● TASK INSTRUCTIONS:
A single number is wanted: how many lines of the records below contain the word "eseguire".

● EXERCISE MATERIALS:
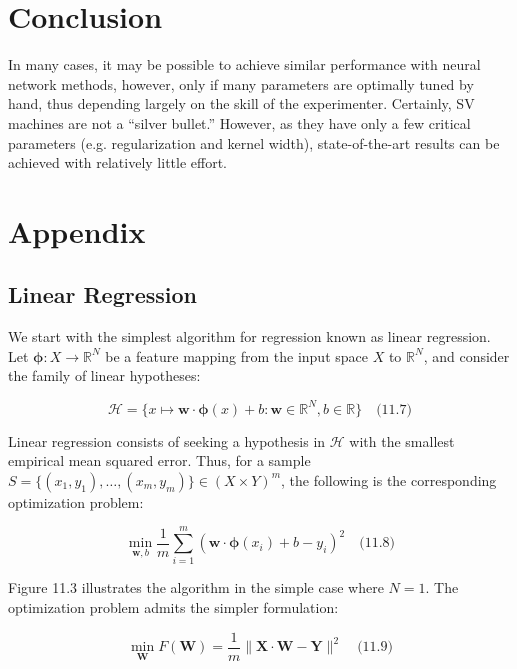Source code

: \documentclass[fleqn,10pt]{olplainarticle}
\begin{document}
\section{Conclusion}

In many cases, it may be possible to achieve similar performance with neural network methods, however, only if many parameters are optimally tuned by hand, thus depending largely on the skill of the experimenter. Certainly, SV machines are not a “silver bullet.” However, as they have only a few critical parameters (e.g. regularization and kernel width), state-of-the-art results can be achieved with relatively little effort.

\section{Appendix}
\subsection{Linear Regression}

We start with the simplest algorithm for regression known as linear regression. Let $\boldsymbol{\phi}: X \to \mathbb{R}^N$ be a feature mapping from the input space $X$ to $\mathbb{R}^N$, and consider the family of linear hypotheses:

\[
\mathcal{H} = \{x \mapsto \mathbf{w} \cdot \boldsymbol{\phi}(x) + b : \mathbf{w} \in \mathbb{R}^N, b \in \mathbb{R}\} \quad \text{(11.7)}
\]

Linear regression consists of seeking a hypothesis in $\mathcal{H}$ with the smallest empirical mean squared error. Thus, for a sample $S = \{(x_1, y_1), \ldots, (x_m, y_m)\} \in (X \times Y)^m$, the following is the corresponding optimization problem:

\[
\min_{\mathbf{w}, b} \frac{1}{m} \sum_{i=1}^{m} (\mathbf{w} \cdot \boldsymbol{\phi}(x_i) + b - y_i)^2 \quad \text{(11.8)}
\]

Figure 11.3 illustrates the algorithm in the simple case where $N = 1$. The optimization problem admits the simpler formulation:

\[
\min_{\mathbf{W}} F(\mathbf{W}) = \frac{1}{m} \|\mathbf{X} \cdot \mathbf{W} - \mathbf{Y}\|^2 \quad \text{(11.9)}
\]
\end{document}

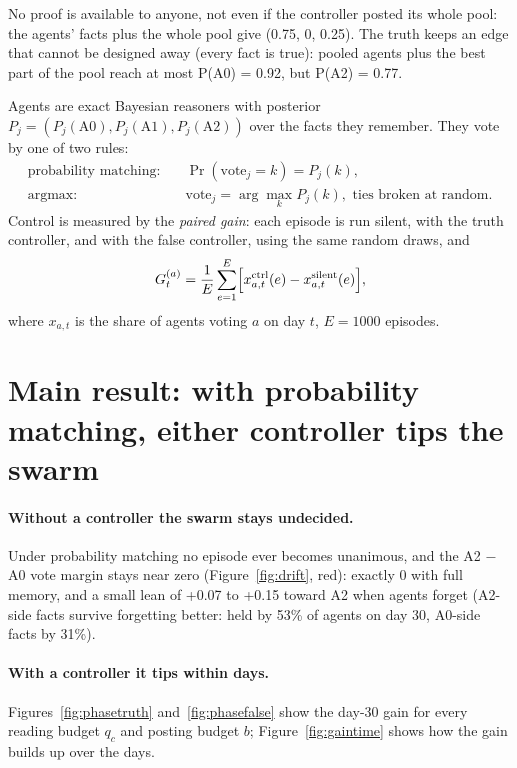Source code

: \documentclass[10pt,a4paper]{article}
\begin{document}
No proof is available to anyone, not even if the controller posted its whole pool: the
agents' facts plus the whole pool give (0.75, 0, 0.25). The truth keeps an edge that
cannot be designed away (every fact is true): pooled agents plus the best part of the
pool reach at most P(A0) = 0.92, but P(A2) = 0.77.

Agents are exact Bayesian reasoners with posterior $P_j = (P_j(\text{A0}), P_j(\text{A1}), P_j(\text{A2}))$
over the facts they remember. They vote by one of two rules:
\begin{align}
\text{probability matching:}\quad & \Pr(\text{vote}_j = k) = P_j(k), \label{eq:pm}\\
\text{argmax:}\quad & \text{vote}_j = \arg\max_k P_j(k), \text{ ties broken at random.} \label{eq:argmax}
\end{align}
Control is measured by the \emph{paired gain}: each episode is run silent, with the truth
controller, and with the false controller, using the same random draws, and
\begin{equation}\label{eq:gain}
G_t^{(a)} = \frac{1}{E}\sum_{e=1}^{E}\Bigl[x_{a,t}^{\text{ctrl}}(e) - x_{a,t}^{\text{silent}}(e)\Bigr],
\end{equation}
where $x_{a,t}$ is the share of agents voting $a$ on day $t$, $E = 1000$ episodes.

\section{Main result: with probability matching, either controller tips the swarm}

\paragraph{Without a controller the swarm stays undecided.} Under probability matching
no episode ever becomes unanimous, and the A2 $-$ A0 vote margin stays near zero
(Figure~\ref{fig:drift}, red): exactly 0 with full memory, and a small lean of
+0.07 to +0.15 toward A2 when agents forget (A2-side facts survive forgetting better:
held by 53\% of agents on day 30, A0-side facts by 31\%).

\paragraph{With a controller it tips within days.} Figures~\ref{fig:phasetruth}
and~\ref{fig:phasefalse} show the day-30 gain for every reading budget $q_c$ and posting
budget $b$; Figure~\ref{fig:gaintime} shows how the gain builds up over the days.
\end{document}
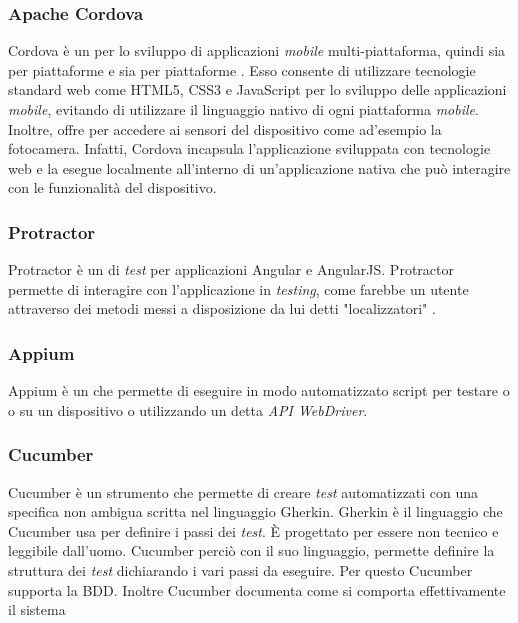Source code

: \subsubsection*{Apache Cordova}
Cordova è un   per lo sviluppo di applicazioni \emph{mobile} multi-piattaforma, quindi sia per piattaforme  e sia per piattaforme . Esso consente di utilizzare tecnologie standard web come \gls{HTML}5, \gls{CSS}3 e JavaScript per lo sviluppo delle applicazioni \emph{mobile}, evitando di utilizzare il linguaggio nativo di ogni piattaforma \emph{mobile}. Inoltre, offre  per accedere ai sensori del dispositivo come ad'esempio la fotocamera. Infatti, Cordova incapsula l'applicazione sviluppata con tecnologie web e la esegue localmente all’interno di un’applicazione nativa che può interagire con le funzionalità del dispositivo.

\subsubsection*{Protractor}
Protractor è un  di \emph{test}  per applicazioni Angular e AngularJS. Protractor permette di interagire con l'applicazione in \emph{testing}, come farebbe un utente attraverso dei metodi messi a disposizione da lui detti "localizzatori" .

\subsubsection*{Appium}
Appium è un   che permette di eseguire in modo automatizzato script per testare \textcolor{SchoolColor}{\ap{[g]}} o \textcolor{SchoolColor}{\ap{[g]}} o \textcolor{SchoolColor}{\ap{[g]}} su un dispositivo  o  utilizzando un  detta \emph{API WebDriver}.

\subsubsection*{Cucumber}
Cucumber è un strumento che permette di creare \emph{test} automatizzati con una specifica non ambigua scritta nel linguaggio Gherkin. Gherkin è il linguaggio che Cucumber usa per definire i passi dei \emph{test}. È progettato per essere non tecnico e leggibile dall'uomo. Cucumber perciò con il suo linguaggio, permette definire la struttura dei \emph{test} dichiarando i vari passi da eseguire. Per questo Cucumber supporta la \gls{BDD}. Inoltre Cucumber documenta come si comporta effettivamente il sistema

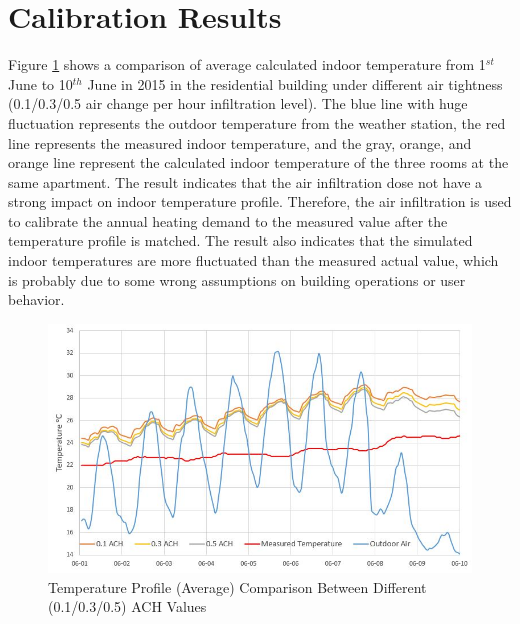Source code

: \documentclass[a4paper, oneside]{discothesis}
\begin{document}
		



	\newpage
	\section{Calibration Results}

			Figure \ref{fig:ACH_Compare} shows a comparison of average calculated indoor temperature from 1$^{st}$ June to 10$^{th}$ June in 2015 in the residential building under different air tightness (0.1/0.3/0.5 air change per hour infiltration level). The blue line with huge fluctuation represents the outdoor temperature from the weather station, the red line represents the measured indoor temperature, and the gray, orange, and orange line represent the calculated indoor temperature of the three rooms at the same apartment. The result indicates that the air infiltration dose not have a strong impact on indoor temperature profile. Therefore, the air infiltration is used to calibrate the annual heating demand to the measured value after the temperature profile is matched. The result also indicates that the simulated indoor temperatures are more fluctuated than the measured actual value, which is probably due to some wrong assumptions on building operations or user behavior.\\
		
			\begin{figure}[H]
			\centering
			\includegraphics[scale=0.75]{ACH_Compare.JPG}
			\caption{Temperature Profile (Average) Comparison Between Different (0.1/0.3/0.5) ACH Values}
			\label{fig:ACH_Compare}
			\end{figure}
\end{document}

● RESPONSE BELOW:
2